After nearly four years of stop-start debate, Brazil's PL 2331/2022 — the bill that would finally extend the country's audiovisual regulatory perimeter to video-on-demand services — is once again moving in Congress. Backed by ANCINE, the national film agency, the proposal would impose a CONDECINE levy on streaming revenues, mandate a minimum share of Brazilian works in platform catalogues, and require global streamers to invest a percentage of their local turnover in domestic productions.
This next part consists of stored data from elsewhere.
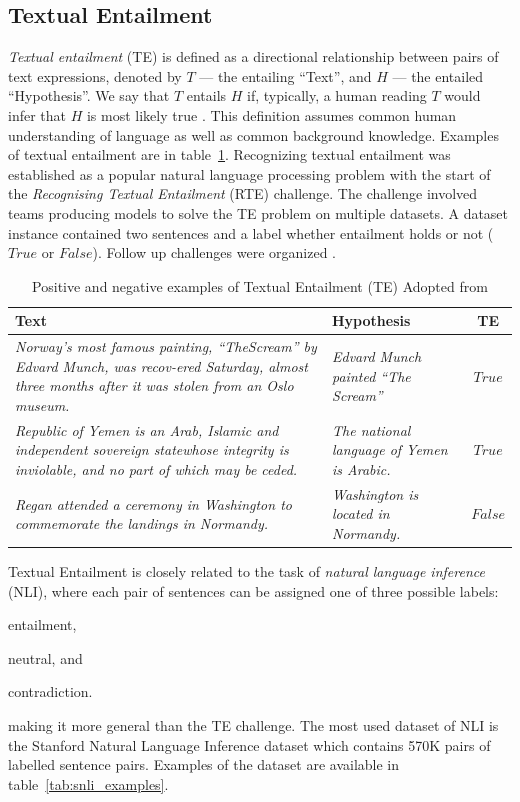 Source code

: \subsection{Textual Entailment}
\label{sec:textual_entailment}

\textit{Textual entailment} (TE) is defined as a directional relationship
between pairs of text expressions, denoted by $T$ --- the entailing ``Text'',
and $H$ --- the entailed ``Hypothesis''. We say that $T$ entails $H$ if,
typically, a human reading $T$ would infer that $H$ is most likely true 
\citep{dagan2005pascal}.  This definition assumes common human understanding of
language as well as common background knowledge. Examples of textual entailment
are in
table~\ref{tab:te_examples}.  
Recognizing textual entailment was established as
a popular natural language processing problem with the start of the
\textit{Recognising Textual Entailment} (RTE) challenge. The challenge involved
teams producing models to solve the TE problem on multiple datasets. A dataset
instance contained two sentences and a label whether entailment holds or not
($\mathit{True}$ or $\mathit{False}$).
Follow up challenges were organized \citep{bar2006second, giampiccolo2007third}.

\begin{table}
	\centering
	\begin{tabular}{p{8cm} | p{5cm} | c}
		Text & Hypothesis & TE \\
		\toprule
		\textit{
		Norway’s most famous painting, ``TheScream'' by Edvard Munch, was recov-ered
		Saturday, almost three months after it was stolen from an Oslo
		museum.} & 
		\textit{Edvard   Munch   painted ``The Scream''  }
		& $\mathit{True}$ \\
		\textit{Republic of Yemen is an Arab, Islamic and independent
		sovereign statewhose integrity is inviolable,  and  no part
		of which may be ceded.} & 
		\textit{The national language of Yemen is Arabic.}
		& $\mathit{True}$ \\
		\textit{Regan attended a ceremony in Washington to commemorate the
		landings in Normandy.} &
		\textit{Washington is located in Normandy. } & $\mathit{False}$ \\
		\bottomrule
	\end{tabular}
	\caption{Positive and negative examples of Textual Entailment (TE) 
	Adopted from \citep{dagan2005pascal}}
	\label{tab:te_examples}
\end{table}

Textual Entailment is closely related to the task of \textit{natural language inference} (NLI), 
where each pair of sentences can be assigned one of three possible labels:
\begin{enumerate*}
	\item entailment, 
	\item neutral, and
	\item contradiction. 
\end{enumerate*} 
making it more general than the TE challenge. 
The most used dataset of NLI is the Stanford Natural Language Inference dataset
\citep{bowman2015large} which contains 570K pairs of labelled sentence pairs. 
Examples of the dataset are available in table~\ref{tab:snli_examples}.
Netflix, Amazon Prime Video, Disney+, Apple TV+ and the domestic incumbent Globoplay would all be in scope.
The goal — ensuring that Brazilian audiences, languages and stories remain visible in a market increasingly dominated by foreign platforms — is legitimate. The risk is that, in trying to fix a real cultural-policy problem, Brazil imports the worst features of European regulation without the structural advantages that made those rules workable in Paris, Madrid or Berlin.
What PL 2331/2022 Actually Does
The bill consolidates several long-standing proposals into a single VOD framework. Three obligations sit at its core:
- CONDECINE-VOD: a levy on gross revenue earned by streaming services in Brazil, channelled to the Fundo Setorial do Audiovisual (FSA) to co-finance national productions. Rates discussed in committee hearings have ranged broadly, with ANCINE advocating a graduated structure indexed to platform size.
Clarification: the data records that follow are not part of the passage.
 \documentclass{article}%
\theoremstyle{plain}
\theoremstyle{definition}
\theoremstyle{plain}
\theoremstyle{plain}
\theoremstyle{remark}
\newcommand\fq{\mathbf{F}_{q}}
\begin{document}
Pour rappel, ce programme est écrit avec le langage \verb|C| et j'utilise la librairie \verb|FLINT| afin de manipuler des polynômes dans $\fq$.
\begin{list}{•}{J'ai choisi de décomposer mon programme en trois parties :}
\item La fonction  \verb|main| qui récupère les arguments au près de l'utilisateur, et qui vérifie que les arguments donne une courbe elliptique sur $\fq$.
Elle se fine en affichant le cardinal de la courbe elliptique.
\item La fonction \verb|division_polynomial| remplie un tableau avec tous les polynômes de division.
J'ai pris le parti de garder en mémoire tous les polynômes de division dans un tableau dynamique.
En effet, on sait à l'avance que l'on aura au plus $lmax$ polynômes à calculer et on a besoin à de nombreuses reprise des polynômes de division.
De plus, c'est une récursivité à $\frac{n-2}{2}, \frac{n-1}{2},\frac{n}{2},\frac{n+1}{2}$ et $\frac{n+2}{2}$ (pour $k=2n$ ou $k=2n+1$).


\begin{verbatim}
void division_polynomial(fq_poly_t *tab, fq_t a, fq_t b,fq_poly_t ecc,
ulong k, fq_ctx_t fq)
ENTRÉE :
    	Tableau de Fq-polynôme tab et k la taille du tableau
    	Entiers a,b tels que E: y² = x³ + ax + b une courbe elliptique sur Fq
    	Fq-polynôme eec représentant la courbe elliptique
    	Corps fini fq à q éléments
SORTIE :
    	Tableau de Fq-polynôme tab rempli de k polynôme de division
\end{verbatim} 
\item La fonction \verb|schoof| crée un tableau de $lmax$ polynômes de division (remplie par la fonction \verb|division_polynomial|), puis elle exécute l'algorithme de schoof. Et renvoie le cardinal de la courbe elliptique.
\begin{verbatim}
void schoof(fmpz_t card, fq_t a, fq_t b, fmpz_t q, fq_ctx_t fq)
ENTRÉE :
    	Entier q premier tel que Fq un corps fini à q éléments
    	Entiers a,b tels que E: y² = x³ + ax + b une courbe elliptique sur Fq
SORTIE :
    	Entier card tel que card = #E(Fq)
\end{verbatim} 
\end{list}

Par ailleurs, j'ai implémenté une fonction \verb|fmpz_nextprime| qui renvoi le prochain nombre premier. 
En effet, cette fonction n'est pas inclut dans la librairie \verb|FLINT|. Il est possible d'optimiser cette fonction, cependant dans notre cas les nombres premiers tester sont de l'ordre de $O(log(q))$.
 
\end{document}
- Catalogue quota: a minimum proportion of Brazilian audiovisual works in each platform's on-demand catalogue, with sub-quotas for independent producers.
- Investment obligation: a requirement that a share of local revenue be reinvested directly in Brazilian content — either through commissioning or licensing — as an alternative or complement to the CONDECINE levy.
The framework draws clearly from the European Union's revised Audiovisual Media Services Directive (AVMSD), which obliges Member States to ensure at least a 30% European-works share in on-demand catalogues and authorises financial contributions from non-domestic streamers.
The Case for Doing Something
There is a genuine policy gap. Linear broadcasters in Brazil already pay CONDECINE and observe local-content rules under the Lei da TV Paga (Law 12.485/2011), which since 2012 has imposed channel-packaging and Brazilian-content quotas on pay-TV. As audiences migrate to streaming, that regulatory base erodes — the same audiovisual market, but with asymmetric obligations between incumbents and global platforms.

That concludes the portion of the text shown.